On Tue, 2020-11-17 at 00:55 +0300, Serge Semin wrote:
> On Mon, Nov 16, 2020 at 07:47:47AM +0000, Damien Le Moal wrote:
> > On 2020/11/16 1:02, Serge Semin wrote:
> > > On Fri, Nov 13, 2020 at 09:22:54AM +0000, Damien Le Moal wrote:
> > > > On Mon, 2020-11-09 at 22:59 +0300, Serge Semin wrote:
> > > > > On Sat, Nov 07, 2020 at 05:13:52PM +0900, Damien Le Moal wrote:
> > > > > > With boards that have slow interrupts context switch, and a fast device
> > > > > > connected to a spi master, e.g. an SD card through mmc-spi,
> > > > > 
> > > > > > using
> > > > > > dw_spi_poll_transfer() intead of the regular interrupt based
> > > > > > dw_spi_transfer_handler() function is more efficient and
> > > > > 
> > > > > I can believe in that. But the next part seems questionable:
> > > > > 
> > > > > > can avoid a lot
> > > > > > of RX FIFO overflow errors while keeping the device SPI frequency
> > > > > > reasonnably high (for speed).
> > > > > 
> > > > > No matter whether it's an IRQ-based or poll-based transfer, as long as a
> > > > > client SPI-device is connected with a GPIO-based chip-select (or the
> > > > > DW APB SSI-controller feature of the automatic chip-select toggling is
> > > > > fixed), the Rx FIFO should never overrun. It's ensured by the transfer
> > > > > algorithm design by calculating the rxtx_gap in the dw_writer()
> > > > > method. If the error still happens then there must be some bug in
> > > > > the code.
> > > > > 
> > > > > It's also strange to hear that the polling-based transfer helps
> > > > > to avoid the Rx FIFO overflow errors, while the IRQ-based transfer
> > > > > causes them.
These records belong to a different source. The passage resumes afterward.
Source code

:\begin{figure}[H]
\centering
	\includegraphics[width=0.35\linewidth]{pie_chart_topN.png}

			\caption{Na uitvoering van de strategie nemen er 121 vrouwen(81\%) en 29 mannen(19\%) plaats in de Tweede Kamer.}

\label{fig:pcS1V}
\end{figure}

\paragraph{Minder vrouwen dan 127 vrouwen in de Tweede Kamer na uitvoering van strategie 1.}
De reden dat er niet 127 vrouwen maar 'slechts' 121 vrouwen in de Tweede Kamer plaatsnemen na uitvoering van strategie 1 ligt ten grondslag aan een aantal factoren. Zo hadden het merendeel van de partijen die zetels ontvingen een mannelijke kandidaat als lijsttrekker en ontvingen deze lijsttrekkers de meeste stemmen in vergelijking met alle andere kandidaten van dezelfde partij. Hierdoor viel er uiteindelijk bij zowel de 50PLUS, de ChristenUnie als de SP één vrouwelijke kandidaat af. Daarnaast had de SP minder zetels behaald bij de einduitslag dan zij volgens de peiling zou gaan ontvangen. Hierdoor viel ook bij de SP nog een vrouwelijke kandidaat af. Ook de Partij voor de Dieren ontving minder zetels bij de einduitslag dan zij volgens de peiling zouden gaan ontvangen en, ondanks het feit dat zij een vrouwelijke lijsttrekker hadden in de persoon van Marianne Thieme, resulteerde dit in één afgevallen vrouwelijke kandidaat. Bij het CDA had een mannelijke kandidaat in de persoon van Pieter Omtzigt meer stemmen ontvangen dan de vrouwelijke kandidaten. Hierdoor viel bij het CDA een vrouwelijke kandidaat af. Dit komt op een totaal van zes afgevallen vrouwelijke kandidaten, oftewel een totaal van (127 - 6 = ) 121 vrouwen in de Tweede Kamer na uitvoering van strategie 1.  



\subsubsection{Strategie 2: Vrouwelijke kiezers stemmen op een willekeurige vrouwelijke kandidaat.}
Both of those methods are based on the same dw_writer()
> > > > > and dw_reader() methods. So basically they both should either work
> > > > > well or cause the errors at same time.
> > > > > 
> > > > > So to speak could you more through debug your case?
> > > > 
> > > > I did. And I have much better results now. Let me explain:
> > > 
> > > > 1) The device tree was setting up the SPI controller using the controller
> > > > internal chip select, not a GPIO-based chip select. Until now, I could never
> > > > get the GPIO-based chip select to work. I finally found out why: I simply
> > > > needed to add the "spi-cs-high" property to the mmc-slot node. With that, the
> > > > CS gpio is correctly driven active-high instead of the default active-low and
> > > > the SD card works.
> > > 
> > > Yeap, that's the main problem of the standard DW APB SSI controller
> > > released by Synopsys. Currently SPI-flash'es are the only SPI
> > > peripheral devices which are capable to work with native DW APB SSI
> > > chip-selects. I've fixed that for flashes recently by atomizing the
> > > SPI memory operations (executing them with the local IRQs disabled)
> > > and performing them on the poll-based basis. Alas the normal
> > > SPI-transfers still can't be properly executed with native
> > > chip-selects.
> > > 
> > > > 2) With this change using the GPIO-based CS, the patch "spi: dw: Fix driving
> > > > MOSI low while receiving" became completely unnecessary. The SD card works
> > > > without it.
> > > 
> > > Hm, that's weird. MOSI level has nothing todo with the chip-selects.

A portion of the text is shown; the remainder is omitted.